== EXERCISE BRIEF ==
Each line with the word "begin" must appear in the answer, copied from the records.

(Source texts of formatted documents)
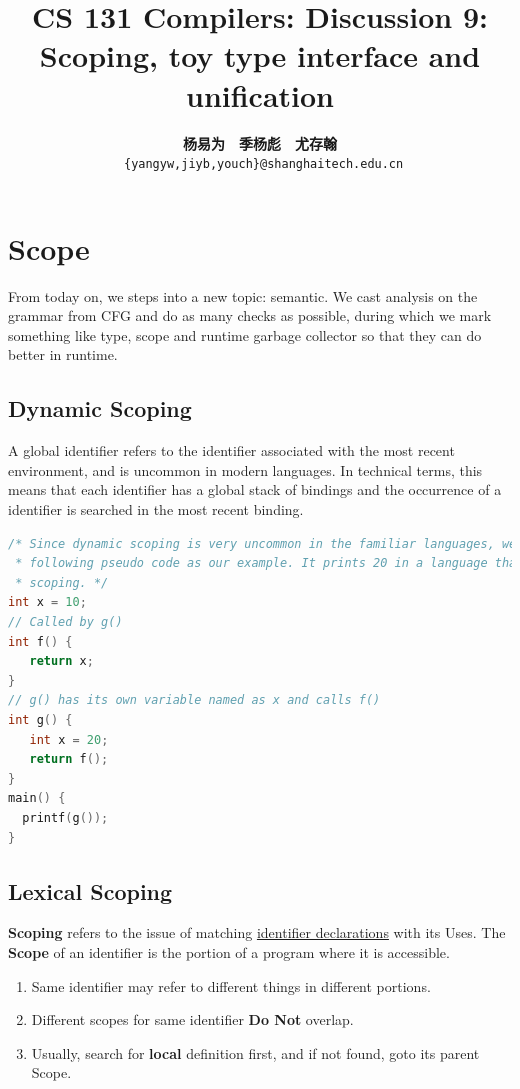 \documentclass[a4paper]{article}
\title{CS 131 Compilers: Discussion 9: Scoping, toy type interface and unification}
\author{\textbf{杨易为}~~\textbf{季杨彪}~~\textbf{尤存翰} \\ \texttt{ \{yangyw,jiyb,youch\}@shanghaitech.edu.cn}}
\theoremstyle{definition}
\begin{document}
\maketitle
\section{Scope}
From today on, we steps into a new topic: semantic. We cast analysis on the grammar from CFG and do as many checks as possible, during which we mark something like type, scope and runtime garbage collector so that they can do better in runtime.
\subsection{Dynamic Scoping}
A global identifier refers to the identifier associated with the most recent environment, and is uncommon in modern languages. In technical terms, this means that each identifier has a global stack of bindings and the occurrence of a identifier is searched in the most recent binding.

\begin{lstlisting}[language=C]
/* Since dynamic scoping is very uncommon in the familiar languages, we consider the 
 * following pseudo code as our example. It prints 20 in a language that uses dynamic
 * scoping. */ 
int x = 10;
// Called by g()
int f() {
   return x;
} 
// g() has its own variable named as x and calls f()
int g() {
   int x = 20;
   return f();
}
main() {
  printf(g());
}
\end{lstlisting}
\subsection{Lexical Scoping}

\textbf{Scoping} refers to the issue of matching \href{https://docs.python.org/zh-cn/3.9/reference/compound_stmts.html#class-definitions}{identifier declarations} with its Uses. The \textbf{Scope} of an identifier is the portion of a program where it is accessible.
\begin{enumerate}
  \item Same identifier may refer to different things in different portions.
  \item Different scopes for same identifier \textbf{Do Not} overlap.
  \item Usually, search for \textbf{local} definition first, and if not found, goto its parent Scope.
\end{enumerate} 
\end{document}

== RESPONSE FOR THIS EXERCISE ==
\begin{document}
\begin{lstlisting}[language=C]
\begin{enumerate}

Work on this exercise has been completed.